Golden-crowned Sparrow

Zonotrichia atricapilla Gmelin

 

 

 

Field Guide IDs:
NG-416; G-340; P-278; PW-pl 58; AW-pl 588; AM(III)-268


Nest
Location
Nest
Type
Eggs &
Mating System
Dev. &
Parental Care
Primary &
2ndary Diet
..
Foraging
Strategy
F?
I: ? DAYS
ALTRICIAL
TREE
0 - 2.5 feet
?
3-5
MONOG?
F: ? DAYS
MF
SEEDS
BERRIES


BREEDING:

Montane thickets and shrubs, dwarf conifs, brushy canyons. 1? brood.

DISPLAYS:

?

NEST:

Usu sunk in ground at base of small tree or on horizontal branch of low tree; bulky, of grass, leaves, twigs, bark, moss, lined with fine grass, feathers, fur.

EGGS:

Creamy or pale bluish-white, marked with reddish-browns. 0.9" (23 mm).

DIET:

Nestlings probably fed 100% insects.
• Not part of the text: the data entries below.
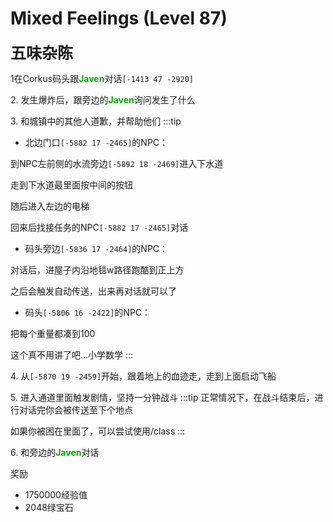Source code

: # Mixed Feelings (Level 87)
<span style="font-size: 25px;">**五味杂陈**</span>

1在Corkus码头跟<font color=00AA00>**Javen**</font>对话`[-1413 47 -2920]`

<span class="stage-index">2.</span> 发生爆炸后，跟旁边的<font color=00AA00>**Javen**</font>询问发生了什么

<span class="stage-index">3.</span> 和城镇中的其他人道歉，并帮助他们
:::tip
+ 北边门口`[-5882 17 -2465]`的NPC：
 
到NPC左前侧的水流旁边`[-5892 18 -2469]`进入下水道

走到下水道最里面按中间的按钮

随后进入左边的电梯

回来后找接任务的NPC`[-5882 17 -2465]`对话

+ 码头旁边`[-5836 17 -2464]`的NPC：

对话后，进屋子内沿地毯w路径跑酷到正上方

之后会触发自动传送，出来再对话就可以了

+ 码头`[-5806 16 -2422]`的NPC：

把每个重量都凑到100

这个真不用讲了吧...小学数学
:::

<span class="stage-index">4.</span> 从`[-5870 19 -2459]`开始，跟着地上的血迹走，走到上面启动飞船

<span class="stage-index">5.</span> 进入通道里面触发剧情，坚持一分钟战斗
:::tip
正常情况下，在战斗结束后，进行对话完你会被传送至下个地点

如果你被困在里面了，可以尝试使用/class
:::

<span class="stage-index">6.</span> 和旁边的<font color=00AA00>**Javen**</font>对话

奖励
+ 1750000经验值
+ 2048绿宝石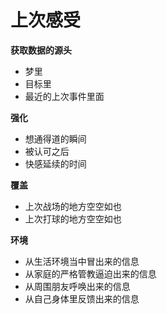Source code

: # 上次感受



**获取数据的源头**

* 梦里
* 目标里
* 最近的上次事件里面

**强化**

* 想通得道的瞬间
* 被认可之后
* 快感延续的时间

**覆盖**

* 上次战场的地方空空如也
* 上次打球的地方空空如也

**环境**

* 从生活环境当中冒出来的信息
* 从家庭的严格管教逼迫出来的信息
* 从周围朋友呼唤出来的信息
* 从自己身体里反馈出来的信息

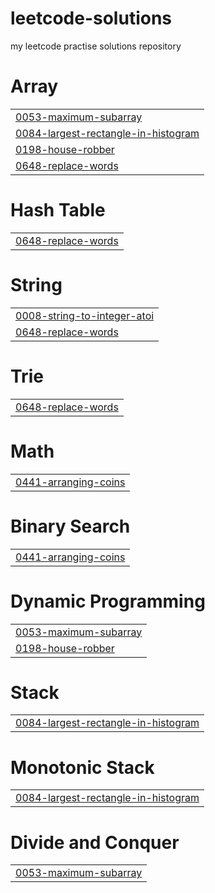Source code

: # leetcode-solutions
my leetcode practise solutions repository


# Array
|  |
| ------- |
| [0053-maximum-subarray](https://github.com/shubhams821/leetcode-solutions/tree/master/0053-maximum-subarray) |
| [0084-largest-rectangle-in-histogram](https://github.com/shubhams821/leetcode-solutions/tree/master/0084-largest-rectangle-in-histogram) |
| [0198-house-robber](https://github.com/shubhams821/leetcode-solutions/tree/master/0198-house-robber) |
| [0648-replace-words](https://github.com/shubhams821/leetcode-solutions/tree/master/0648-replace-words) |
# Hash Table
|  |
| ------- |
| [0648-replace-words](https://github.com/shubhams821/leetcode-solutions/tree/master/0648-replace-words) |
# String
|  |
| ------- |
| [0008-string-to-integer-atoi](https://github.com/shubhams821/leetcode-solutions/tree/master/0008-string-to-integer-atoi) |
| [0648-replace-words](https://github.com/shubhams821/leetcode-solutions/tree/master/0648-replace-words) |
# Trie
|  |
| ------- |
| [0648-replace-words](https://github.com/shubhams821/leetcode-solutions/tree/master/0648-replace-words) |
# Math
|  |
| ------- |
| [0441-arranging-coins](https://github.com/shubhams821/leetcode-solutions/tree/master/0441-arranging-coins) |
# Binary Search
|  |
| ------- |
| [0441-arranging-coins](https://github.com/shubhams821/leetcode-solutions/tree/master/0441-arranging-coins) |
# Dynamic Programming
|  |
| ------- |
| [0053-maximum-subarray](https://github.com/shubhams821/leetcode-solutions/tree/master/0053-maximum-subarray) |
| [0198-house-robber](https://github.com/shubhams821/leetcode-solutions/tree/master/0198-house-robber) |
# Stack
|  |
| ------- |
| [0084-largest-rectangle-in-histogram](https://github.com/shubhams821/leetcode-solutions/tree/master/0084-largest-rectangle-in-histogram) |
# Monotonic Stack
|  |
| ------- |
| [0084-largest-rectangle-in-histogram](https://github.com/shubhams821/leetcode-solutions/tree/master/0084-largest-rectangle-in-histogram) |
# Divide and Conquer
|  |
| ------- |
| [0053-maximum-subarray](https://github.com/shubhams821/leetcode-solutions/tree/master/0053-maximum-subarray) |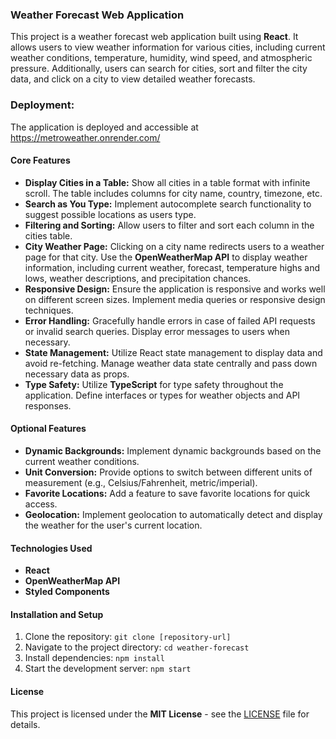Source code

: 
### Weather Forecast Web Application

This project is a weather forecast web application built using **React**. It allows users to view weather information for various cities, including current weather conditions, temperature, humidity, wind speed, and atmospheric pressure. Additionally, users can search for cities, sort and filter the city data, and click on a city to view detailed weather forecasts.

### **Deployment:**

The application is deployed and accessible at https://metroweather.onrender.com/

#### Core Features

- **Display Cities in a Table:** Show all cities in a table format with infinite scroll. The table includes columns for city name, country, timezone, etc.
- **Search as You Type:** Implement autocomplete search functionality to suggest possible locations as users type.
- **Filtering and Sorting:** Allow users to filter and sort each column in the cities table.
- **City Weather Page:** Clicking on a city name redirects users to a weather page for that city. Use the **OpenWeatherMap API** to display weather information, including current weather, forecast, temperature highs and lows, weather descriptions, and precipitation chances.
- **Responsive Design:** Ensure the application is responsive and works well on different screen sizes. Implement media queries or responsive design techniques.
- **Error Handling:** Gracefully handle errors in case of failed API requests or invalid search queries. Display error messages to users when necessary.
- **State Management:** Utilize React state management to display data and avoid re-fetching. Manage weather data state centrally and pass down necessary data as props.
- **Type Safety:** Utilize **TypeScript** for type safety throughout the application. Define interfaces or types for weather objects and API responses.

#### Optional Features

- **Dynamic Backgrounds:** Implement dynamic backgrounds based on the current weather conditions.
- **Unit Conversion:** Provide options to switch between different units of measurement (e.g., Celsius/Fahrenheit, metric/imperial).
- **Favorite Locations:** Add a feature to save favorite locations for quick access.
- **Geolocation:** Implement geolocation to automatically detect and display the weather for the user's current location.

#### Technologies Used

- **React**
- **OpenWeatherMap API**
- **Styled Components**

#### Installation and Setup

1. Clone the repository: `git clone [repository-url]`
2. Navigate to the project directory: `cd weather-forecast`
3. Install dependencies: `npm install`
4. Start the development server: `npm start`

#### License

This project is licensed under the **MIT License** - see the [LICENSE](LICENSE) file for details.
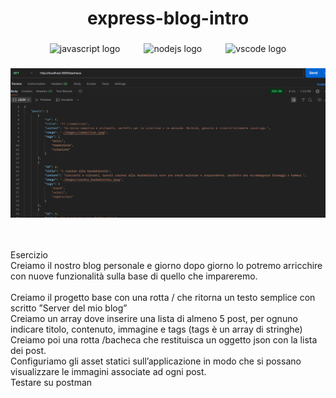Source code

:<h1 align="center">express-blog-intro</h1>

###

<div align="center">
  <img src="https://cdn.jsdelivr.net/gh/devicons/devicon/icons/javascript/javascript-original.svg" height="40" alt="javascript logo"  />
  <img width="30" />
  <img src="https://cdn.jsdelivr.net/gh/devicons/devicon/icons/nodejs/nodejs-original.svg" height="40" alt="nodejs logo"  />
  <img width="30" />
  <img src="https://cdn.jsdelivr.net/gh/devicons/devicon/icons/vscode/vscode-original.svg" height="40" alt="vscode logo"  />
</div>

###

![completato](/completato.png)

<p align="left"><br><br>Esercizio<br>Creiamo il nostro blog personale e giorno dopo giorno lo potremo arricchire con nuove funzionalità sulla base di quello che impareremo. <br><br>Creiamo il progetto base con una rotta / che ritorna un testo semplice con scritto ”Server del mio blog”<br>Creiamo un array dove inserire una lista di almeno 5 post, per ognuno indicare titolo, contenuto, immagine e tags (tags è un array di stringhe)<br>Creiamo poi una rotta /bacheca che restituisca un oggetto json con la lista dei post.<br>Configuriamo gli asset statici sull’applicazione in modo che si possano visualizzare le immagini associate ad ogni post.<br>Testare su postman</p>

###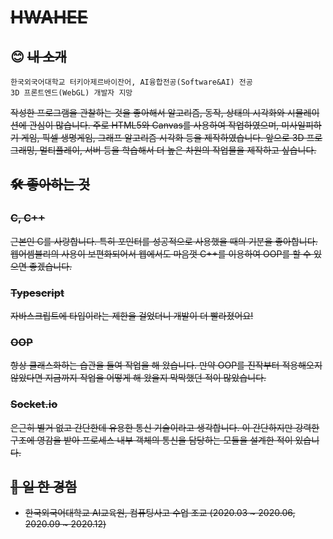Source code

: # ~~HWAHEE~~

## 😊 ~~내 소개~~
	한국외국어대학교 터키아제르바이잔어, AI융합전공(Software&AI) 전공
	3D 프론트엔드(WebGL) 개발자 지망
	
~~작성한 프로그램을 관찰하는 것을 좋아해서 알고리즘, 동작, 상태의 시각화와 시뮬레이션에 관심이 많습니다. 
주로 HTML5와 Canvas를 사용하여 작업하였으며, 미사일피하기 게임, 픽셀 생명게임, 그래프 알고리즘 시각화 등을 제작하였습니다. 
앞으로 3D 프로그래밍, 멀티플레이, 서버 등을 학습해서 더 높은 차원의 작업물을 제작하고 싶습니다.~~

## ~~🛠️ 좋아하는 것~~
### ~~C, C++~~
~~근본인 C를 사랑합니다. 특히 포인터를 성공적으로 사용했을 때의 기분을 좋아합니다.
웹어셈블리의 사용이 보편화되어서 웹에서도 마음껏 C++를 이용하여 OOP를 할 수 있으면 좋겠습니다.~~

### ~~Typescript~~
~~자바스크립트에 타입이라는 제한을 걸었더니 개발이 더 빨라졌어요!~~

### ~~OOP~~
~~항상 클래스화하는 습관을 들여 작업을 해 왔습니다. 만약 OOP를 진작부터 적용해오지 않았다면 지금까지 작업을 어떻게 해 왔을지 막막했던 적이 많았습니다.~~

### ~~Socket.io~~
~~은근히 별거 없고 간단한데 유용한 통신 기술이라고 생각합니다. 
이 간단하지만 강력한 구조에 영감을 받아 프로세스 내부 객체의 통신을 담당하는 모듈을 설계한 적이 있습니다.~~

## ~~💸 일 한 경험~~
- ~~한국외국어대학교 AI교육원, 컴퓨팅사고 수업 조교 (2020.03 ~ 2020.06, 2020.09 ~ 2020.12)~~


<!---
hwahee/hwahee is a ✨ special ✨ repository because its `README.md` (this file) appears on your GitHub profile.
You can click the Preview link to take a look at your changes.
--->
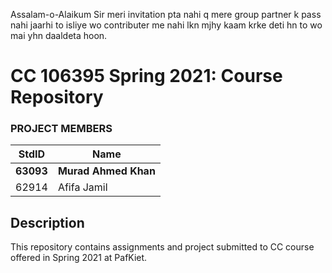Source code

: Assalam-o-Alaikum Sir meri invitation pta nahi q mere group partner k pass nahi jaarhi to isliye wo contributer me nahi lkn mjhy kaam krke deti hn to wo mai yhn daaldeta hoon.

# CC 106395 Spring 2021: Course Repository #
### PROJECT MEMBERS ###
StdID | Name
------------ | -------------
**63093** | **Murad Ahmed Khan** <!--group leader in bold-->
62914 | Afifa Jamil
## Description ##
This repository contains assignments and project submitted to CC course offered in Spring 2021 at PafKiet.
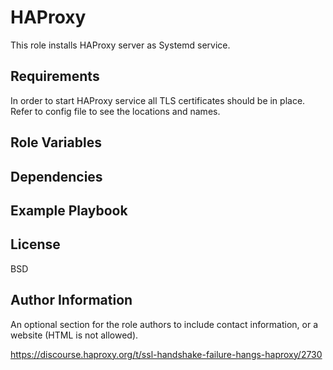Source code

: # HAProxy

This role installs HAProxy server as Systemd service.

## Requirements

In order to start HAProxy service all TLS certificates should be in place. Refer to config file to see the locations and names.

## Role Variables

## Dependencies

## Example Playbook

## License

BSD

## Author Information

An optional section for the role authors to include contact information, or a website (HTML is not allowed).

https://discourse.haproxy.org/t/ssl-handshake-failure-hangs-haproxy/2730
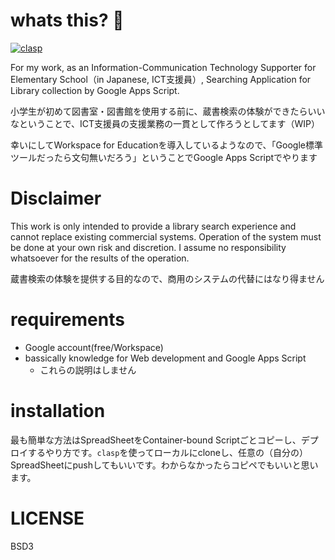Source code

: # whats this? 📖
[![clasp](https://img.shields.io/badge/built%20with-clasp-4285f4.svg)](https://github.com/google/clasp)

For my work, as an Information-Communication Technology Supporter for Elementary School（in Japanese, ICT支援員）, Searching Application for Library collection by Google Apps Script.

小学生が初めて図書室・図書館を使用する前に、蔵書検索の体験ができたらいいなということで、ICT支援員の支援業務の一貫として作ろうとしてます（WIP）　

幸いにしてWorkspace for Educationを導入しているようなので、「Google標準ツールだったら文句無いだろう」ということでGoogle Apps Scriptでやります

# Disclaimer
This work is only intended to provide a library search experience and cannot replace existing commercial systems. Operation of the system must be done at your own risk and discretion. I assume no responsibility whatsoever for the results of the operation.

蔵書検索の体験を提供する目的なので、商用のシステムの代替にはなり得ません

# requirements
- Google account(free/Workspace)
- bassically knowledge for Web development and Google Apps Script
  -  これらの説明はしません


# installation
最も簡単な方法はSpreadSheetをContainer-bound Scriptごとコピーし、デプロイするやり方です。`clasp`を使ってローカルにcloneし、任意の（自分の）SpreadSheetにpushしてもいいです。わからなかったらコピペでもいいと思います。

# LICENSE
BSD3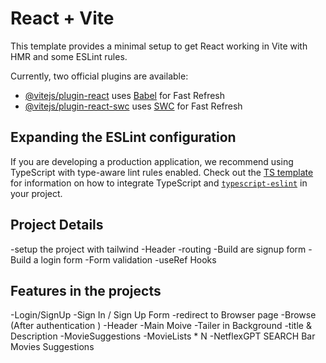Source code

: # React + Vite

This template provides a minimal setup to get React working in Vite with HMR and some ESLint rules.

Currently, two official plugins are available:

- [@vitejs/plugin-react](https://github.com/vitejs/vite-plugin-react/blob/main/packages/plugin-react) uses [Babel](https://babeljs.io/) for Fast Refresh
- [@vitejs/plugin-react-swc](https://github.com/vitejs/vite-plugin-react/blob/main/packages/plugin-react-swc) uses [SWC](https://swc.rs/) for Fast Refresh

## Expanding the ESLint configuration

If you are developing a production application, we recommend using TypeScript with type-aware lint rules enabled. Check out the [TS template](https://github.com/vitejs/vite/tree/main/packages/create-vite/template-react-ts) for information on how to integrate TypeScript and [`typescript-eslint`](https://typescript-eslint.io) in your project.




## Project Details 

-setup the project with tailwind 
-Header
-routing
-Build are signup form
-Build a login form
-Form validation
-useRef Hooks


## Features in the projects 

 -Login/SignUp
         -Sign In / Sign Up Form
         -redirect to Browser page
 -Browse (After authentication )
         -Header 
         -Main Moive 
              -Tailer in Background 
              -title & Description 
              -MovieSuggestions
                  -MovieLists * N
-NetflexGPT
    SEARCH Bar 
    Movies Suggestions








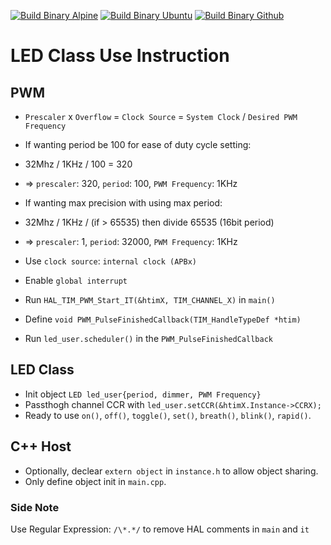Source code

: [![Build Binary Alpine](https://github.com/jasonyang-ee/STM32-LED/actions/workflows/build_alpine.yml/badge.svg)](https://github.com/jasonyang-ee/STM32-LED/actions/workflows/build_alpine.yml)
[![Build Binary Ubuntu](https://github.com/jasonyang-ee/STM32-LED/actions/workflows/build_ubuntu.yml/badge.svg)](https://github.com/jasonyang-ee/STM32-LED/actions/workflows/build_ubuntu.yml)
[![Build Binary Github](https://github.com/jasonyang-ee/STM32-LED/actions/workflows/build_github.yml/badge.svg)](https://github.com/jasonyang-ee/STM32-LED/actions/workflows/build_github.yml)

# LED Class Use Instruction

## PWM

- `Prescaler` x `Overflow` = `Clock Source` = `System Clock` / `Desired PWM Frequency`

- If wanting period be 100 for ease of duty cycle setting:
- 32Mhz / 1KHz / 100 = 320
- => `prescaler`: 320, `period`: 100, `PWM Frequency`: 1KHz
- If wanting max precision with using max period:
- 32Mhz / 1KHz / (if > 65535) then divide 65535 (16bit period)
- => `prescaler`: 1, `period`: 32000, `PWM Frequency`: 1KHz
- Use `clock source`: `internal clock (APBx)`
- Enable `global interrupt`
- Run `HAL_TIM_PWM_Start_IT(&htimX, TIM_CHANNEL_X)` in `main()`
- Define `void PWM_PulseFinishedCallback(TIM_HandleTypeDef *htim)`
- Run `led_user.scheduler()` in the `PWM_PulseFinishedCallback`

## LED Class
  - Init object `LED led_user{period, dimmer, PWM Frequency}`
  - Passthogh channel CCR with `led_user.setCCR(&htimX.Instance->CCRX);`
  - Ready to use `on()`, `off()`, `toggle()`, `set()`, `breath()`, `blink()`, `rapid()`.

## C++ Host
- Optionally, declear `extern object` in `instance.h` to allow object sharing.
- Only define object init in `main.cpp`.


### Side Note

Use Regular Expression: `` /\*.*/ `` to remove HAL comments in `main` and `it`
In winter, buds, flowers, fresh seedlings (esp of annuals), seeds.

CONSERVATION:

Winters s to n Baja.

NOTES:

Male feeds incubating female. Details of breeding biology largely unknown. Stable winter flocks, often with White-crowned Sparrows, show site attachment to wintering territory.

STANFORD. NOTES:

Common migrant and winter resident virtually throughout campus, occurring in a variety of habitat types but usually found in close proximity to the cover of brushy vegetation. Often occurs in flocks with White-crowned Sparrows, although more closely tied to shrubs and brushy vegetation, and less often to occur in tall grasses and forbs away from brush, than is the White-crowned. Forages primarily on or near the ground, although in spring flocks forage in the crowns of flowering oaks and eucalyptus.

ESSAYS:

Adaptations for Flight; Site Tenacity; Mixed-Species Flocking; How Do We Find Out About Bird Biology?

REFERENCES:

Pearson, 1979.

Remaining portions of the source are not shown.